Capital Hill interview with Mark Dreyfus and Jamie Briggs

Subjects: Immigration, the economy.

LYNDAL CURTIS: Mark Dreyfus, the Minister (Chris Bowen) believed two weeks ago that the Government was on strong legal grounds. Clearly, from today's decision, his confidence was misplaced, wasn't it?

MARK DREYFUS: Well, as the Minister said, it's a profoundly disappointing decision from the Government's point of view. As the Minister's also said, and I've just listened to the start of his press conference before we've started doing this interview, this is a new legal construction that the High Court has put on the particular provisions of the Migration Act and what the High Court's done, as the Minister said, is to strike down the particular declaration that the Minister has made.

What's - what should be equally clear is that the Government is determined to go on with the policy direction which we have, which is to break the business of the people smugglers, to make sure that we never again have a repetition of the terrible events that occurred just before Christmas on Christmas Island when dozens of asylum seekers lost their lives when their boat was dashed on the rocks, and to pursue humane solutions to what is an ongoing problem.

LYNDAL CURTIS: But hasn't the High Court made pursuing those solutions, particularly in terms of offshore processing, significantly more difficult for you?

MARK DREYFUS: We'll have to look at the detail of the decision. I don't know if it's yet clear to those watching that this is, as is usual from the High Court, a multipage decision, I think it runs to some [seventy]-one pages and then there's footnotes, and the Government needs to consider in detail the individual judgments, the judgment of the High Court, the Chief Justice, the judgment of the majority of the four judges in the majority, a single judge decision of Justice Kiefel and, of course, there's a dissenting judgment from Justice Heydon.

All of those judgments will have to be considered before the Government considers what is the next step to be taken.

LYNDAL CURTIS: Jamie Briggs, this decision is likely to apply wider than just Malaysia. Do you know what it means - it would mean for the Opposition's proposed Nauru solutions, sending asylum seekers to be processed on Nauru?

JAMIE BRIGGS: Well, no, I mean obviously we need to consider, as Mark said, I mean these are complicated judgments which our legal advisors will need to consider and apply versus what we have proposed and, obviously, what operated in the past. And I'd just make the simple point that Nauru operated in the past and in that time it was never successfully challenged.

However, what we've seen today is quite an unprecedented development in that a government which we didn't think could get any worse, has just found a new depth. Their own - their own proposal to fix a problem which they created has been struck down by the High Court, the highest court in the land. It was a proposal which was morally wrong and now has been proven to be legally wrong and, in that sense, I'm very pleased the High Court has taken its - the action that it has.

Let's go back here. I mean when Kevin Rudd came to the Prime Ministership in 2007, there was no problem here. The problem was created by Labor and now any solution they come up with is worse than what was there before.

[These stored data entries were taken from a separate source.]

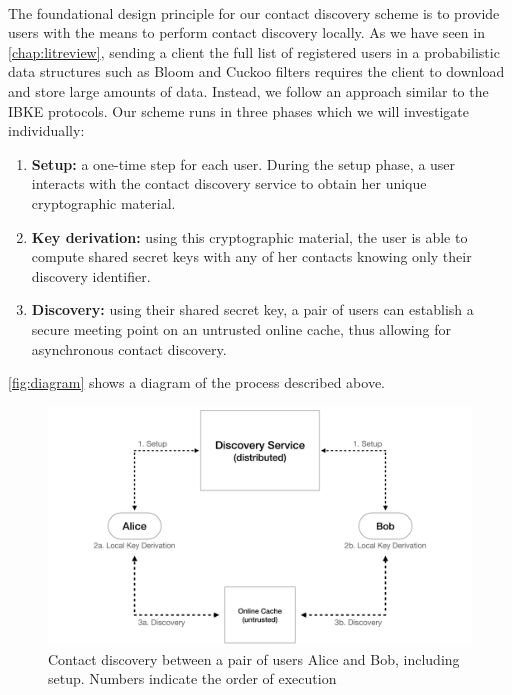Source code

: \paragraph{} The foundational design principle for our contact discovery scheme is to provide users with the means to perform contact discovery locally. As we have seen in \autoref{chap:litreview}, sending a client the full list of registered users in a probabilistic data structures such as Bloom and Cuckoo filters requires the client to download and store large amounts of data. Instead, we follow an approach similar to the IBKE protocols. Our scheme runs in three phases which we will investigate individually:
\begin{enumerate}
	\item \textbf{Setup:} a one-time step for each user. During the setup phase, a user interacts with the contact discovery service to obtain her unique cryptographic material.
	\item \textbf{Key derivation:} using this cryptographic material, the user is able to compute shared secret keys with any of her contacts knowing only their discovery identifier.	\item \textbf{Discovery:} using their shared secret key, a pair of users can establish a secure meeting point on an untrusted online cache, thus allowing for asynchronous contact discovery.
\end{enumerate}

\noindent \autoref{fig:diagram} shows a diagram of the process described above.

\begin{figure}[H]
	\begin{center}	
	  \includegraphics[width=\textwidth]{figures/system}
	  \caption{Contact discovery between a pair of users Alice and Bob, including setup. Numbers indicate the order of execution}
	  \label{fig:diagram}
	 \end{center}
 \end{figure}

LYNDAL CURTIS: But your spokesman, the Opposition Leader, your immigration spokesman, Scott Morrison, have consistently said that the answer to this problem is Nauru.

Now, as Mark has said and as the Immigration Minister, Chris Bowen, has said, the High Court has created a new legal test, so while you say Nauru hasn't - there's been no successful legal challenge to Nauru in the past, this decision could change that, couldn't it?

JAMIE BRIGGS: Well, look, I don't know. I'm not a constitutional lawyer and, in that sense, I will doff my hat to Mark who has much more knowledge in these areas than what I do as a senior counsel prior to entering politics.

However, we will get advice and we'll look at it and we'll do what any government should, which is a judgment based on the evidence before it. What I think we've seen here was a political concoction developed by Julia Gillard and Chris Bowen which they've tried to implement, and has been shown by the High Court to fall foul of the law.

Now it is quite extraordinary just how hopeless this Government actually is. It is finding new depths to its hopelessness and, of course, the consequence here is that the boats keep coming, people keep getting on these dangerous vessels and the people smugglers, as Mark said before, they're trying to find ways to smash their businesses, are in business because of changes of the policy made by this Government.

LYNDAL CURTIS: Mark [interrupted].

JAMIE BRIGGS: And that is the fact of this issue.

LYNDAL CURTIS: Mark, on the politics of this, doesn't it amplify a perception that the Government is not so good at the implementation? Julia Gillard proposed East Timor as a solution, that didn't work; now the Malaysian solution has significant problems attached to it. If you come up with something new there's no guarantee that's going to work either, is it?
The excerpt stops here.